There are a few things I have fully embraced as my mid-life hobbies, and honestly, I am not even a little bit sorry about it.
I think at this stage of life, we start looking for the little things that speak to our spirit. The things that calm us down without asking anything from us. The things that make us slow our pace, breathe a little deeper, and remember that life doesn’t always have to be so loud.
Birds? Yes.
Flowers? Absolutely.
Getting way too emotionally invested in whether or not my tulips come back next spring? Apparently, also yes.

I’ve always loved having bird feeders, and over the past few years, I’ve gotten especially attached to my hummingbirds. I make homemade nectar, keep track of when they arrive and leave each year in my phone notes, and basically act like they are tiny seasonal guests I am personally responsible for hosting.
My dad had martin houses when I was growing up, so I guess the bird-loving gene runs strong in the family.
My mom and dad both loved being in the garden, too. Growing up, we had a huge vegetable garden — partly because they enjoyed it, and mostly because we didn’t have much money, so that garden helped feed us.
And then there’s gardening.
Not vegetable gardening. I deeply respect people who grow tomatoes and squash and all that practical stuff, but I am here for the flowers.
A couple of years ago, I decided I wanted my front flower bed to have a little “English garden” feel. Romantic. Full. A little wild. Mostly perennials. The kind of garden that looks like it might have been there forever, even though you know good and well you were sweating in your yard with a garden trowel trying to make it happen.

Then I bought tulips.
I have always wanted tulips in the spring. They just feel cheerful and hopeful, like the earth decided to put on lipstick after a long winter.
Fun fact, though. Tulips are bulbs, but around here, they are basically bulbs in name only. In our zone, they act more like annuals.
I did not know this when I bought them.
Because in my mind, bulbs were supposed to come back. Isn’t that the whole point of being a bulb?
But my first year with tulips, I fell in love. Completely. No regrets.
So when the season ended, I started wondering if there was any way I could save them for next year instead of buying more. After a little research, I learned that you can “harvest” tulip bulbs if you have some patience.
And I thought, well, why not? Worth a shot.
The main thing I learned is that you have to let the tulips completely die back. Not mostly. Not “well, that looks sad enough.” Completely. No halfway about it — it has to be fully done before you can move on.
The stems need to shrivel up and lose all their green. After blooming season, the bulb pulls all the energy from the stem and stores it for the dormant season. So if there is even a little green left, you have to wait.

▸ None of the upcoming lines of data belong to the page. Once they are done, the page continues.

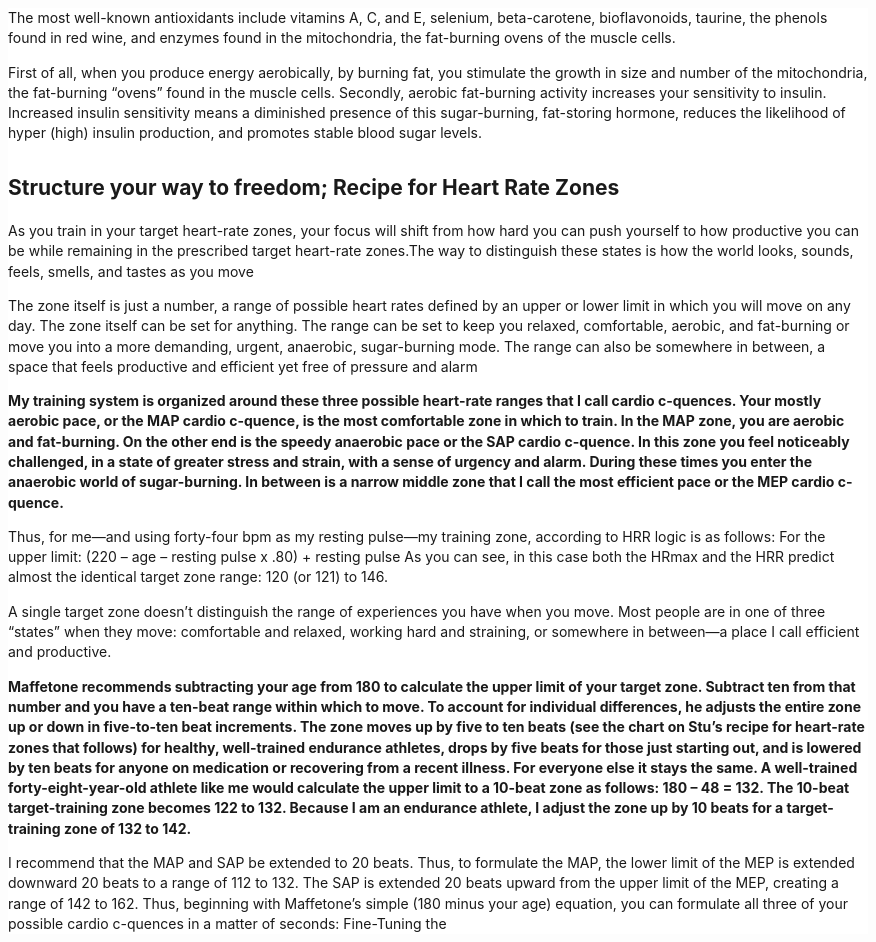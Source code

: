 The most well-known antioxidants include vitamins A, C, and E, selenium, beta-carotene, bioflavonoids, taurine, the phenols found in red wine, and enzymes found in the mitochondria, the fat-burning ovens of the muscle cells.

First of all, when you produce energy aerobically, by burning fat, you stimulate the growth in size and number of the mitochondria, the fat-burning “ovens” found in the muscle cells. Secondly, aerobic fat-burning activity increases your sensitivity to insulin. Increased insulin sensitivity means a diminished presence of this sugar-burning, fat-storing hormone, reduces the likelihood of hyper (high) insulin production, and promotes stable blood sugar levels.

## Structure your way to freedom; Recipe for Heart Rate Zones
As you train in your target heart-rate zones, your focus will shift from how hard you can push yourself to how productive you can be while remaining in the prescribed target heart-rate zones.The way to distinguish these states is how the world looks, sounds, feels, smells, and tastes as you move

The zone itself is just a number, a range of possible heart rates defined by an upper or lower limit in which you will move on any day. The zone itself can be set for anything. The range can be set to keep you relaxed, comfortable, aerobic, and fat-burning or move you into a more demanding, urgent, anaerobic, sugar-burning mode. The range can also be somewhere in between, a space that feels productive and efficient yet free of pressure and alarm

**My training system is organized around these three possible heart-rate ranges that I call cardio c-quences. Your mostly aerobic pace, or the MAP cardio c-quence, is the most comfortable zone in which to train. In the MAP zone, you are aerobic and fat-burning. On the other end is the speedy anaerobic pace or the SAP cardio c-quence. In this zone you feel noticeably challenged, in a state of greater stress and strain, with a sense of urgency and alarm. During these times you enter the anaerobic world of sugar-burning. In between is a narrow middle zone that I call the most efficient pace or the MEP cardio c-quence.**

Thus, for me—and using forty-four bpm as my resting pulse—my training zone, according to HRR logic is as follows: For the upper limit: (220 – age – resting pulse x .80) + resting pulse As you can see, in this case both the HRmax and the HRR predict almost the identical target zone range: 120 (or 121) to 146.

A single target zone doesn’t distinguish the range of experiences you have when you move. Most people are in one of three “states” when they move: comfortable and relaxed, working hard and straining, or somewhere in between—a place I call efficient and productive.


**Maffetone recommends subtracting your age from 180 to calculate the upper limit of your target zone. Subtract ten from that number and you have a ten-beat range within which to move. To account for individual differences, he adjusts the entire zone up or down in five-to-ten beat increments. The zone moves up by five to ten beats (see the chart on Stu’s recipe for heart-rate zones that follows) for healthy, well-trained endurance athletes, drops by five beats for those just starting out, and is lowered by ten beats for anyone on medication or recovering from a recent illness. For everyone else it stays the same. A well-trained forty-eight-year-old athlete like me would calculate the upper limit to a 10-beat zone as follows: 180 – 48 = 132. The 10-beat target-training zone becomes 122 to 132. Because I am an endurance athlete, I adjust the zone up by 10 beats for a target-training zone of 132 to 142.**

I recommend that the MAP and SAP be extended to 20 beats. Thus, to formulate the MAP, the lower limit of the MEP is extended downward 20 beats to a range of 112 to 132. The SAP is extended 20 beats upward from the upper limit of the MEP, creating a range of 142 to 162. Thus, beginning with Maffetone’s simple (180 minus your age) equation, you can formulate all three of your possible cardio c-quences in a matter of seconds: Fine-Tuning the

Once the green is gone, it’s time to dig.
A garden fork worked best for getting the bulbs out of the ground. After I dug them up, I used an old soft toothbrush to gently brush away the dirt from the bulb and roots. Then I cut off the dead stems and let the bulbs dry for a week or two in a dark, dry place.

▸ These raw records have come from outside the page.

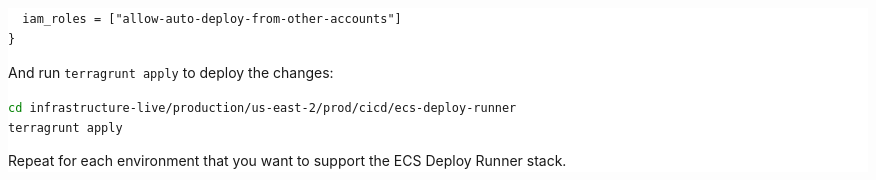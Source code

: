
 ```hcl
  iam_roles = ["allow-auto-deploy-from-other-accounts"]
}
```

And run `terragrunt apply` to deploy the changes:

```bash
cd infrastructure-live/production/us-east-2/prod/cicd/ecs-deploy-runner
terragrunt apply
```

Repeat for each environment that you want to support the ECS Deploy Runner stack.



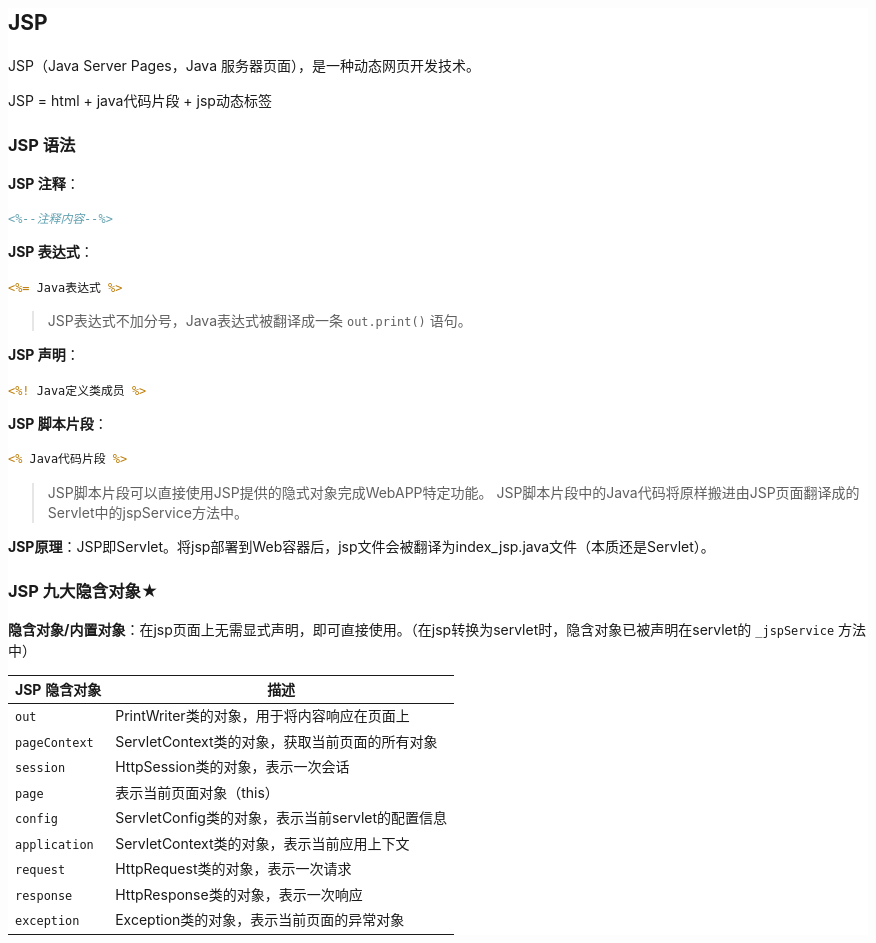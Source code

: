 ## JSP

JSP（Java Server Pages，Java 服务器页面），是一种动态网页开发技术。

JSP = html +  java代码片段 + jsp动态标签

### JSP 语法

**JSP 注释**：

```jsp
<%--注释内容--%>
```

**JSP 表达式**：

```jsp
<%= Java表达式 %>
```

> JSP表达式不加分号，Java表达式被翻译成一条 `out.print()` 语句。

**JSP 声明**：

```jsp
<%! Java定义类成员 %>
```

**JSP 脚本片段**：

```jsp
<% Java代码片段 %>
```

> JSP脚本片段可以直接使用JSP提供的隐式对象完成WebAPP特定功能。
> JSP脚本片段中的Java代码将原样搬进由JSP页面翻译成的Servlet中的jspService方法中。

**JSP原理**：JSP即Servlet。将jsp部署到Web容器后，jsp文件会被翻译为index_jsp.java文件（本质还是Servlet）。

### JSP 九大隐含对象★

**隐含对象/内置对象**：在jsp页面上无需显式声明，即可直接使用。（在jsp转换为servlet时，隐含对象已被声明在servlet的 `_jspService` 方法中）

| JSP 隐含对象  | 描述                                             |
| ------------- | ------------------------------------------------ |
| `out`         | PrintWriter类的对象，用于将内容响应在页面上      |
| `pageContext` | ServletContext类的对象，获取当前页面的所有对象   |
| `session`     | HttpSession类的对象，表示一次会话                |
| `page`        | 表示当前页面对象（this）                         |
| `config`      | ServletConfig类的对象，表示当前servlet的配置信息 |
| `application` | ServletContext类的对象，表示当前应用上下文       |
| `request`     | HttpRequest类的对象，表示一次请求                |
| `response`    | HttpResponse类的对象，表示一次响应               |
| `exception`   | Exception类的对象，表示当前页面的异常对象        |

After that, I put them in a Walmart delivery box to store until November, when I’ll plant them again and hope for the best.
The funny thing is, bulbs do not all die back at the same time. So every few days, there I am, wandering around the yard like a woman on a very serious mission, inspecting dead tulip stems and deciding who is ready to come out of the ground.
And yes, I love that this might save a little money.
But really, it’s more than that.
There is something about getting my hands in the dirt. Planting something. Watching it bloom. Letting it fade. Saving what’s left for the next season.
It feels slow in the best way.
It feels hopeful.
From the Porch 🍃
And maybe that’s why this all feels so familiar to me. My mom loved flowers, especially irises, and I think about her when I see things blooming. Maybe this love of birds and dirt and flowers isn’t random at all. Maybe it’s one of those quiet little things passed down without anyone ever officially saying, “Here, this belongs to you now.”
It feels like a small, ordinary reminder that beautiful things can rest for a while and still come back again.